The gist is that although we still follow the principles of editing established in the early days of cinema for continuity and meaning making, and experimented with by 1920s Soviet filmmakers who explored how meaning was made by the relationship of two shots, rather than by the shots individually, editing has become a creation tool of its own. An example of this is Christian Marclay's fabulous installation film, The Clock (2010).

The Clock is extraordinary, but anyone could use editing similarly to create a new work using the YouTube Editor.  Editing has changed YouTube, shifting it to more of a creation and making tool than a database of video, powerful for distribution and consumption.  Today, montage, assemblage, and bricolage (all terms for putting pieces together) are part of remix culture, where the media is the mix.

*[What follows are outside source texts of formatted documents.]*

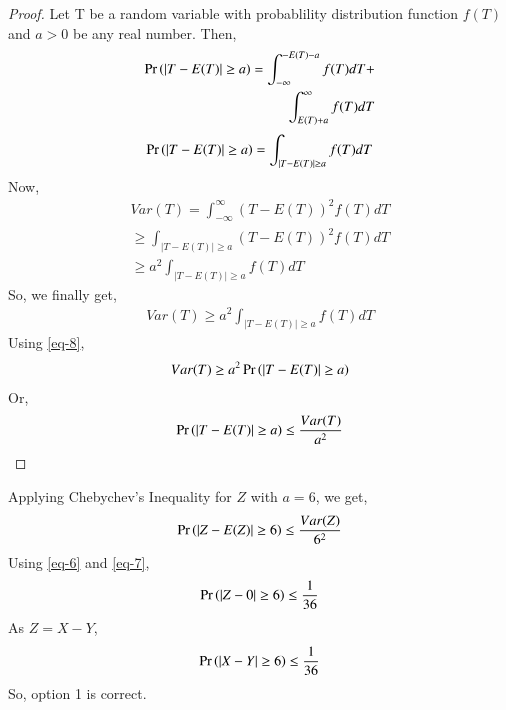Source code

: \documentclass[journal,12pt,twocolumn]{IEEEtran}
\begin{document}
\begin{proof}
Let T be a random variable with probablility distribution function $f(T)$ and $a>0$ be any real number.
Then,
\begin{align}
    \Pr\left(|T-E(T)| \geq a\right)= \int_{-\infty}^{-E(T)-a}f(T)dT + \nonumber \\  \int_{E(T)+a}^{\infty}f(T)dT
\end{align}
\begin{align} \label{eq-8}
    \Pr\left(|T-E(T)| \geq a\right)= \int_{|T-E(T)| \geq a}f(T)dT
\end{align}
Now,
\begin{align}
    Var(T)= \int_{-\infty}^{\infty}(T-E(T))^2f(T)dT \nonumber \\ \geq \int_{|T-E(T)|\geq a}(T-E(T))^2f(T)dT \nonumber \\ \geq a^2\int_{|T-E(T)|\geq a}f(T)dT
\end{align}
So, we finally get,
\begin{align}
    Var(T) \geq a^2\int_{|T-E(T)|\geq a}f(T)dT
\end{align}
Using \eqref{eq-8},
\begin{align}
    Var(T) \geq a^2\Pr\left(|T-E(T)| \geq a\right)
\end{align}
Or,
\begin{align}
    \Pr\left(|T-E(T)| \geq a\right) \leq \dfrac{Var(T)}{a^2}
\end{align}
\end{proof}
Applying Chebychev's Inequality for $Z$ with $a=6$, we get,
\begin{align}
    \Pr\left(|Z-E(Z)| \geq 6\right) \leq \dfrac{Var(Z)}{6^2}
\end{align}
Using \eqref{eq-6} and \eqref{eq-7},
\begin{align}
    \Pr\left(|Z-0| \geq 6\right) \leq \dfrac{1}{36}
\end{align}
As $Z=X-Y$,
\begin{align}
    \Pr\left(|X-Y| \geq 6\right) \leq \dfrac{1}{36}
\end{align}
So, option 1 is correct.
\end{document}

YouTube has changed editing, or rather the age of digital culture of which YouTube is a cornerstone, has changed editing, taking editing as a medium in which to create out of the hands of a few artists and professionals and into the hands of anyone who has access to the internet.  Anyone can create using footage from Creative Commons licensed videos on YouTube, and anyone can remix a video already on YouTube or elsewhere on the internet, remaking it into something new.

The possibilities of interactive video are in their infancy.  Are people who are making the choices in interactive video doing a kind of editing?  It should be interesting to see the next developments of YouTube, interactive video, and tools like Popcorn Maker.